You will now be able to directly access TensorRT from PyTorch APIs. The process to use this feature is very similar to the compilation workflow described in Using Torch-TensorRT in Python

Start by loading torch_tensorrt into your application.

         import torch
import torch_tensorrt

Then given a TorchScript module, you can compile it with TensorRT using the torch._C._jit_to_backend("tensorrt", ...) API.

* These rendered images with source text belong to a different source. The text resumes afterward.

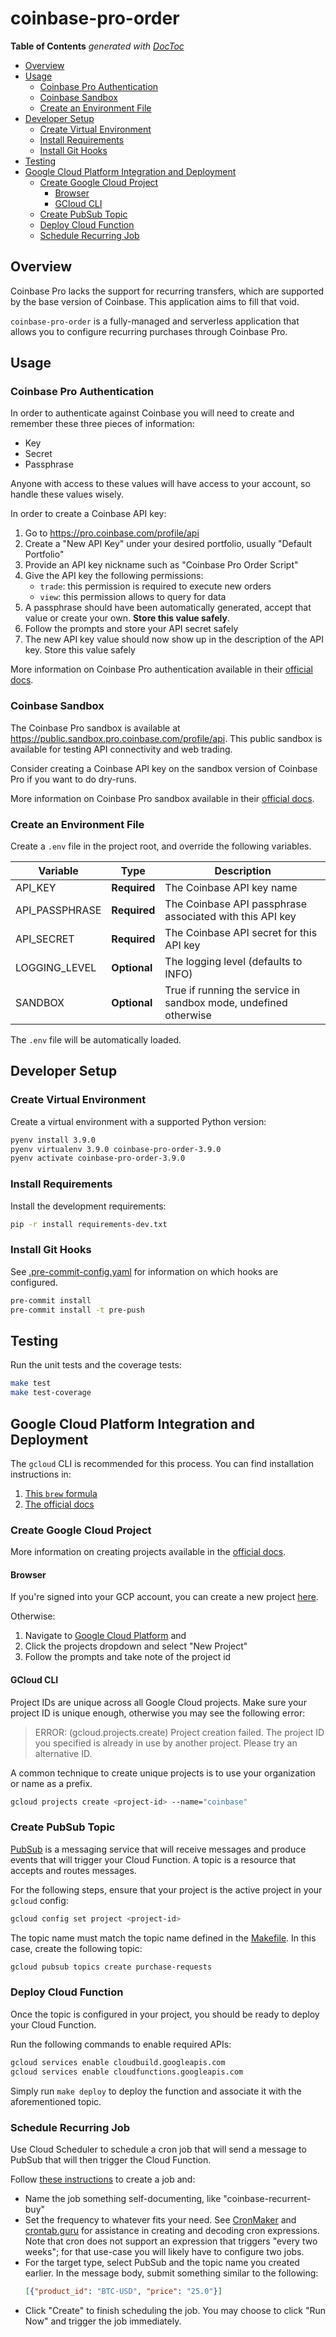 # coinbase-pro-order

<!-- START doctoc generated TOC please keep comment here to allow auto update -->
<!-- DON'T EDIT THIS SECTION, INSTEAD RE-RUN doctoc TO UPDATE -->
**Table of Contents**  *generated with [DocToc](https://github.com/thlorenz/doctoc)*

- [Overview](#overview)
- [Usage](#usage)
  - [Coinbase Pro Authentication](#coinbase-pro-authentication)
  - [Coinbase Sandbox](#coinbase-sandbox)
  - [Create an Environment File](#create-an-environment-file)
- [Developer Setup](#developer-setup)
  - [Create Virtual Environment](#create-virtual-environment)
  - [Install Requirements](#install-requirements)
  - [Install Git Hooks](#install-git-hooks)
- [Testing](#testing)
- [Google Cloud Platform Integration and Deployment](#google-cloud-platform-integration-and-deployment)
  - [Create Google Cloud Project](#create-google-cloud-project)
    - [Browser](#browser)
    - [GCloud CLI](#gcloud-cli)
  - [Create PubSub Topic](#create-pubsub-topic)
  - [Deploy Cloud Function](#deploy-cloud-function)
  - [Schedule Recurring Job](#schedule-recurring-job)

<!-- END doctoc generated TOC please keep comment here to allow auto update -->

## Overview

Coinbase Pro lacks the support for recurring transfers, which are supported by the base version of Coinbase.
This application aims to fill that void.

`coinbase-pro-order` is a fully-managed and serverless application that allows you to configure recurring purchases
through Coinbase Pro.

## Usage

### Coinbase Pro Authentication

In order to authenticate against Coinbase you will need to create and remember these three pieces of information:

- Key
- Secret
- Passphrase

Anyone with access to these values will have access to your account, so handle these values wisely.

In order to create a Coinbase API key:

1. Go to https://pro.coinbase.com/profile/api
1. Create a "New API Key" under your desired portfolio, usually "Default Portfolio"
1. Provide an API key nickname such as "Coinbase Pro Order Script"
1. Give the API key the following permissions:
    - `trade`: this permission is required to execute new orders
    - `view`: this permission allows to query for data
1. A passphrase should have been automatically generated, accept that value or create your own. **Store this value safely**.
1. Follow the prompts and store your API secret safely
1. The new API key value should now show up in the description of the API key. Store this value safely

More information on Coinbase Pro authentication available in their [official docs](https://docs.pro.coinbase.com/#authentication).

### Coinbase Sandbox

The Coinbase Pro sandbox is available at https://public.sandbox.pro.coinbase.com/profile/api.
This public sandbox is available for testing API connectivity and web trading.

Consider creating a Coinbase API key on the sandbox version of Coinbase Pro if you want to do dry-runs.

More information on Coinbase Pro sandbox available in their [official docs](https://docs.pro.coinbase.com/#sandbox).

### Create an Environment File

Create a `.env` file in the project root, and override the following variables.

| Variable       | Type         | Description                                                      |
| -------------- | ------------ | ---------------------------------------------------------------- |
| API_KEY        | **Required** | The Coinbase API key name                                        |
| API_PASSPHRASE | **Required** | The Coinbase API passphrase associated with this API key         |
| API_SECRET     | **Required** | The Coinbase API secret for this API key                         |
| LOGGING_LEVEL  | **Optional** | The logging level (defaults to INFO)                             |
| SANDBOX        | **Optional** | True if running the service in sandbox mode, undefined otherwise |

The `.env` file will be automatically loaded.

## Developer Setup

### Create Virtual Environment

Create a virtual environment with a supported Python version:

```bash
pyenv install 3.9.0
pyenv virtualenv 3.9.0 coinbase-pro-order-3.9.0
pyenv activate coinbase-pro-order-3.9.0
```

### Install Requirements

Install the development requirements:

```bash
pip -r install requirements-dev.txt
```

### Install Git Hooks

See [.pre-commit-config.yaml](.pre-commit-config.yaml) for information on which hooks are configured.

```bash
pre-commit install
pre-commit install -t pre-push
```

## Testing

Run the unit tests and the coverage tests:

```bash
make test
make test-coverage
```

## Google Cloud Platform Integration and Deployment

The `gcloud` CLI is recommended for this process. You can find installation instructions in:

1. [This `brew` formula](https://formulae.brew.sh/cask/google-cloud-sdk)
1. [The official docs](https://cloud.google.com/sdk/docs/install)

### Create Google Cloud Project

More information on creating projects available in the [official docs](https://cloud.google.com/resource-manager/docs/creating-managing-projects).

#### Browser

If you're signed into your GCP account, you can create a new project [here](https://console.cloud.google.com/projectcreate).

Otherwise:

1. Navigate to [Google Cloud Platform](https://console.cloud.google.com/) and
1. Click the projects dropdown and select "New Project"
1. Follow the prompts and take note of the project id

#### GCloud CLI

Project IDs are unique across all Google Cloud projects. Make sure your project ID is unique enough,
otherwise you may see the following error:

> ERROR: (gcloud.projects.create) Project creation failed. The project ID you specified is already in use by another project. Please try an alternative ID.

A common technique to create unique projects is to use your organization or name as a prefix.

```bash
gcloud projects create <project-id> --name="coinbase"
```

### Create PubSub Topic

[PubSub](https://cloud.google.com/pubsub/docs/overview) is a messaging service that will receive messages and produce
events that will trigger your Cloud Function. A topic is a resource that accepts and routes messages.

For the following steps, ensure that your project is the active project in your `gcloud` config:

```bash
gcloud config set project <project-id>
```

The topic name must match the topic name defined in the [Makefile](./Makefile). In this case, create the following topic:

```bash
gcloud pubsub topics create purchase-requests
```

### Deploy Cloud Function

Once the topic is configured in your project, you should be ready to deploy your Cloud Function.

Run the following commands to enable required APIs:

```bash
gcloud services enable cloudbuild.googleapis.com
gcloud services enable cloudfunctions.googleapis.com
```

Simply run `make deploy` to deploy the function and associate it with the aforementioned topic.


### Schedule Recurring Job

Use Cloud Scheduler to schedule a cron job that will send a message to PubSub that will then trigger the Cloud Function.

Follow [these instructions](https://cloud.google.com/scheduler/docs/quickstart#create_a_job) to create a job and:

* Name the job something self-documenting, like "coinbase-recurrent-buy"
* Set the frequency to whatever fits your need. See [CronMaker](http://www.cronmaker.com) and [crontab.guru](https://crontab.guru/)
for assistance in creating and decoding cron expressions. Note that cron does not support an expression that triggers
"every two weeks"; for that use-case you will likely have to configure two jobs.
* For the target type, select PubSub and the topic name you created earlier. In the message body, submit something
similar to the following:
    ```json
    [{"product_id": "BTC-USD", "price": "25.0"}]
    ```
* Click "Create" to finish scheduling the job. You may choose to click "Run Now" and trigger the job immediately.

         import torchvision.models as models

model = models.mobilenet_v2(pretrained=True)
script_model = torch.jit.script(model)

Unlike the compile API in Torch-TensorRT which assumes you are trying to compile the forward function of a module or the convert_method_to_trt_engine which converts a specified function to a TensorRT engine, the backend API will take a dictionary which maps names of functions to compile to Compilation Spec objects which wrap the same sort of dictionary you would provide to compile . For more information on the compile spec dictionary take a look at the documentation for the Torch-TensorRT TensorRTCompileSpec API.

         spec = {
    "forward":
        torch_tensorrt.ts.TensorRTCompileSpec({
            "inputs": [torch_tensorrt.Input([1, 3, 300, 300])],
            "enabled_precisions": {torch.float, torch.half},
            "refit": False,
            "debug": False,
            "strict_types": False,
            "device": {
                "device_type": torch_tensorrt.DeviceType.GPU,
                "gpu_id": 0,
                "dla_core": 0,
                "allow_gpu_fallback": True
            },
            "capability": torch_tensorrt.EngineCapability.default,
            "num_min_timing_iters": 2,
            "num_avg_timing_iters": 1,
            "max_batch_size": 0,
        })
    }

        

Now to compile with Torch-TensorRT, provide the target module objects and the spec dictionary to torch._C._jit_to_backend("tensorrt", ...)

         trt_model = torch._C._jit_to_backend("tensorrt", script_model, spec)

        

To run explicitly call the function of the method you want to run (vs. how you can just call on the module itself in standard PyTorch)

         input = torch.randn((1, 3, 300, 300)).to("cuda").to(torch.half)
print(trt_model.forward(input))